#### Your instructions:
As you look over the data below, please find each line where the word "record" appears, then copy it.

#### Supplied information:
# # # # #

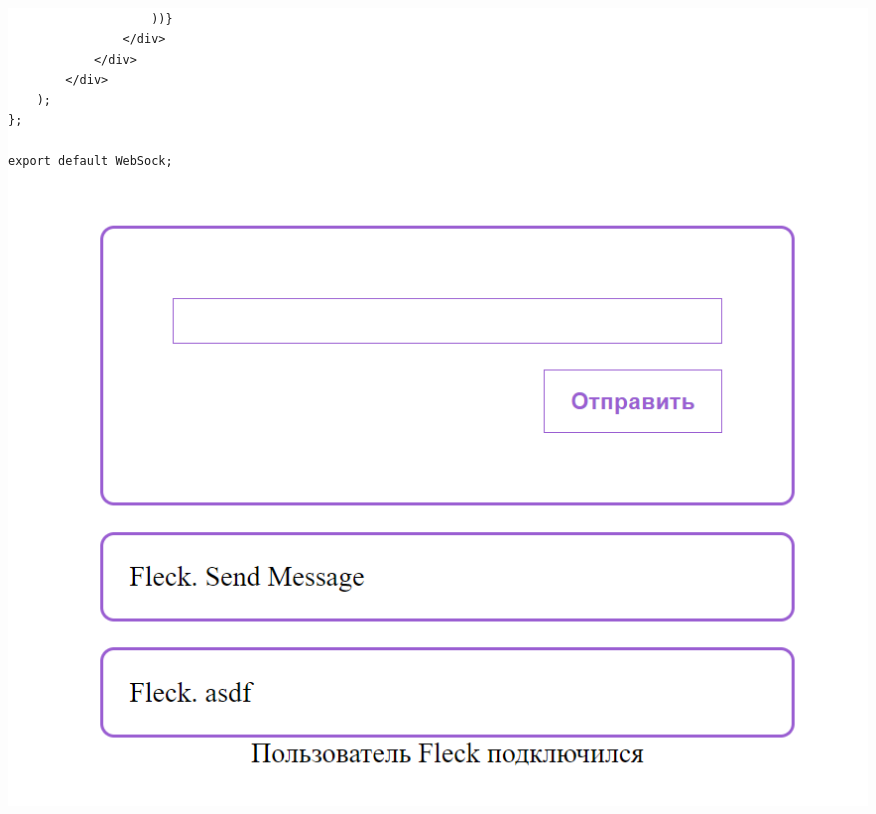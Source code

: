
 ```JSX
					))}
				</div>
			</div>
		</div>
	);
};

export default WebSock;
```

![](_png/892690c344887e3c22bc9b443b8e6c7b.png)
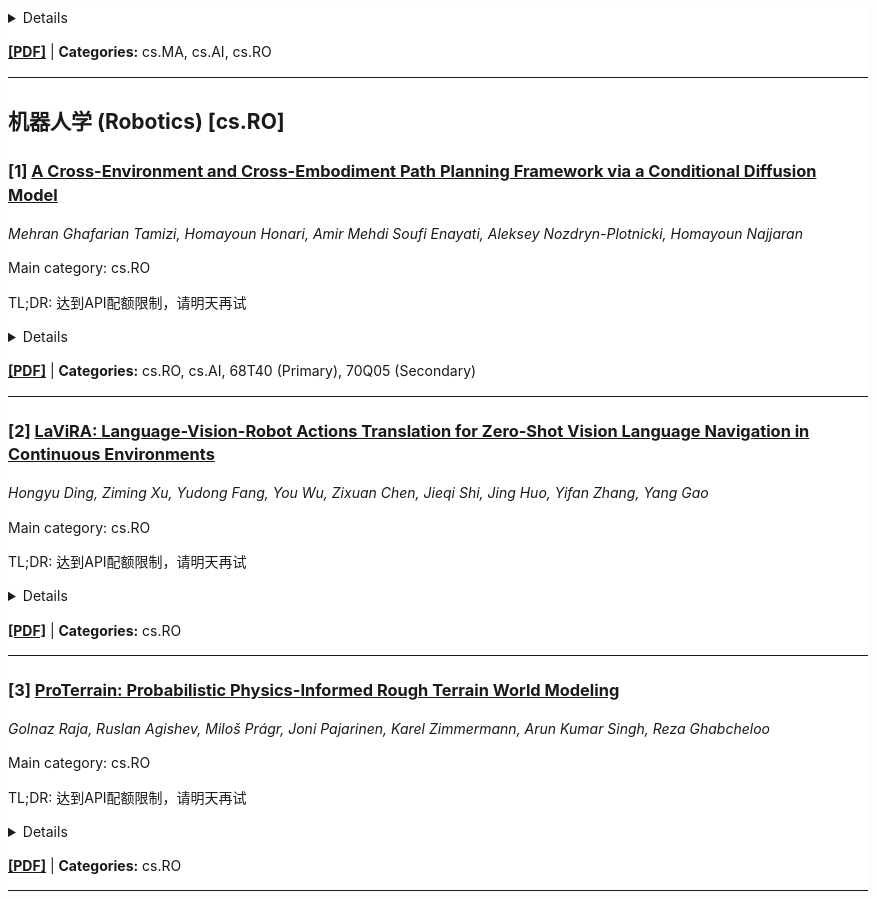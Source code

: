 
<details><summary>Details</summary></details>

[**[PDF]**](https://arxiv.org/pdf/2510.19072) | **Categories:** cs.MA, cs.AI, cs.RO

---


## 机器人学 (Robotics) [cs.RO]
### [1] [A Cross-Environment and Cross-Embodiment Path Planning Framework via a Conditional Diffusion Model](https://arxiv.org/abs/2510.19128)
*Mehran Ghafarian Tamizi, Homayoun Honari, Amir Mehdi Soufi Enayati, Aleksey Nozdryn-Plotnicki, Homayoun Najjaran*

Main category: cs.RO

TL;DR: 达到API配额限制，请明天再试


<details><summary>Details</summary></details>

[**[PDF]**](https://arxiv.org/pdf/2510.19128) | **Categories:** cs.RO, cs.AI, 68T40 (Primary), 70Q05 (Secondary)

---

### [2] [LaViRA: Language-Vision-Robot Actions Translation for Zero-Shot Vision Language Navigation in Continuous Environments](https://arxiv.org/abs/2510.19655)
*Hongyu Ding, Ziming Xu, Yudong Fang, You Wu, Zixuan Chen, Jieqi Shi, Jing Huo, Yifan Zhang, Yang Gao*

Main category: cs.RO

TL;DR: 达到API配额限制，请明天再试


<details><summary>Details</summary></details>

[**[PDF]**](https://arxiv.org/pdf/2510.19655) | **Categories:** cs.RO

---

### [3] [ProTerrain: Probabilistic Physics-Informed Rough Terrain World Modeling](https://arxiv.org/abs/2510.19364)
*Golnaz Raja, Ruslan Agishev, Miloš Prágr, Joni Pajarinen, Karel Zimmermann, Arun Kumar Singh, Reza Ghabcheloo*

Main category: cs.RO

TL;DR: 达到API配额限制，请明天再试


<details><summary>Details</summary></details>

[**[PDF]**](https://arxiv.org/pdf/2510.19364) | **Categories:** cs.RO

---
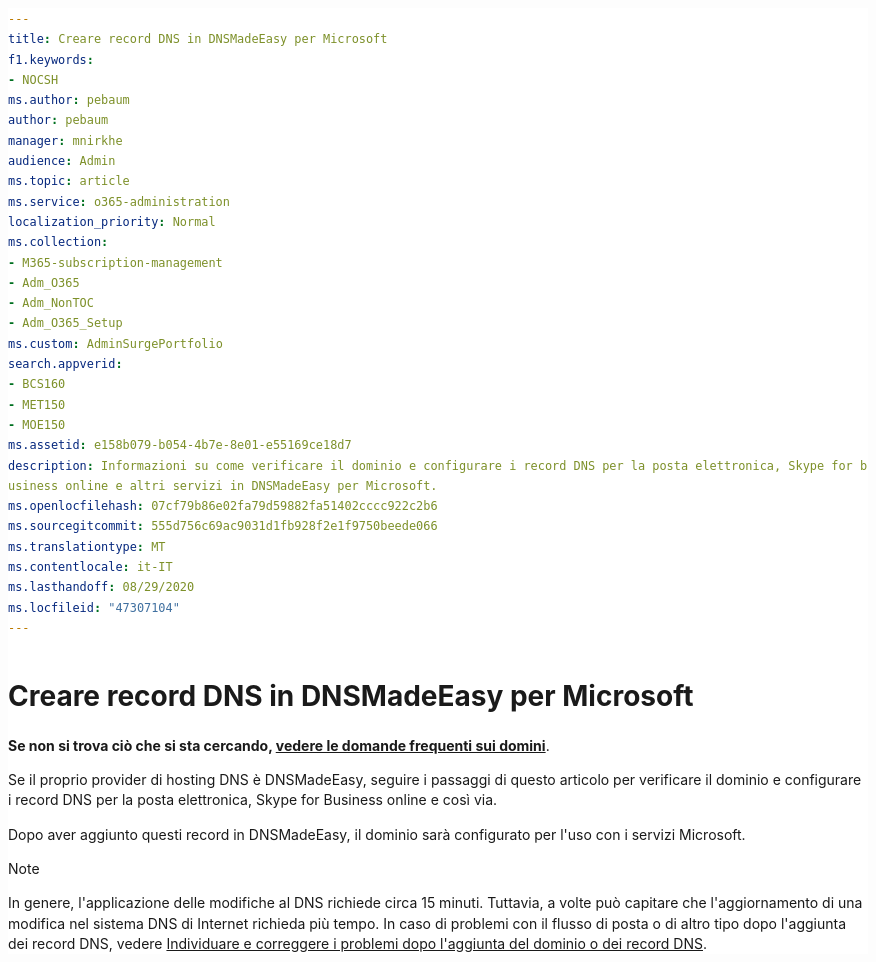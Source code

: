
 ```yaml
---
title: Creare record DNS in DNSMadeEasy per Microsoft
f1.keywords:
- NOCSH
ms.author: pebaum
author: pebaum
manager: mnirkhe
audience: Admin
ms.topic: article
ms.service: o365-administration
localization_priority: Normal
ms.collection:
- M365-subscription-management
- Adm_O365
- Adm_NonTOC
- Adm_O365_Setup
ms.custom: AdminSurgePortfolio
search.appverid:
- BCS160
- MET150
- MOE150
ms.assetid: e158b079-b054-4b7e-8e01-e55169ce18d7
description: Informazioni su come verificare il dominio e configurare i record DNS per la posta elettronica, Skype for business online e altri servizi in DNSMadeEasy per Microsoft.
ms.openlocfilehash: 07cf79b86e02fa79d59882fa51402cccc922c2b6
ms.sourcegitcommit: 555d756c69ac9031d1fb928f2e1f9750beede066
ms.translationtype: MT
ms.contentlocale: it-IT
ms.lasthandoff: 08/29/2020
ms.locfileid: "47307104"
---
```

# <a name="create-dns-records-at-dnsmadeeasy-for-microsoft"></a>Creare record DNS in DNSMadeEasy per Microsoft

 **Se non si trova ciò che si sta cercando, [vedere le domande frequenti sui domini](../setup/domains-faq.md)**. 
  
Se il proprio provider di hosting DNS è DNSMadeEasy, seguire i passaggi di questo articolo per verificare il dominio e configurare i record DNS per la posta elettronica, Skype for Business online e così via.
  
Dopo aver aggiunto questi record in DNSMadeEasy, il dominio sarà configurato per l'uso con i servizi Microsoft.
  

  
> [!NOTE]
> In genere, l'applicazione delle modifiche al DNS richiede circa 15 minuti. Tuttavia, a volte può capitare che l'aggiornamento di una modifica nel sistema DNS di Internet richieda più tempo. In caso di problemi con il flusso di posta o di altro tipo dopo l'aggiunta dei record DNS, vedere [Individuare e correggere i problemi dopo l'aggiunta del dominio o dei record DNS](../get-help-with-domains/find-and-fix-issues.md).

# # # # #

#### Completed task:
title: Creare record DNS in DNSMadeEasy per Microsoft
description: Informazioni su come verificare il dominio e configurare i record DNS per la posta elettronica, Skype for business online e altri servizi in DNSMadeEasy per Microsoft.
# <a name="create-dns-records-at-dnsmadeeasy-for-microsoft"></a>Creare record DNS in DNSMadeEasy per Microsoft
Se il proprio provider di hosting DNS è DNSMadeEasy, seguire i passaggi di questo articolo per verificare il dominio e configurare i record DNS per la posta elettronica, Skype for Business online e così via.
Dopo aver aggiunto questi record in DNSMadeEasy, il dominio sarà configurato per l'uso con i servizi Microsoft.
> In genere, l'applicazione delle modifiche al DNS richiede circa 15 minuti. Tuttavia, a volte può capitare che l'aggiornamento di una modifica nel sistema DNS di Internet richieda più tempo. In caso di problemi con il flusso di posta o di altro tipo dopo l'aggiunta dei record DNS, vedere [Individuare e correggere i problemi dopo l'aggiunta del dominio o dei record DNS](../get-help-with-domains/find-and-fix-issues.md).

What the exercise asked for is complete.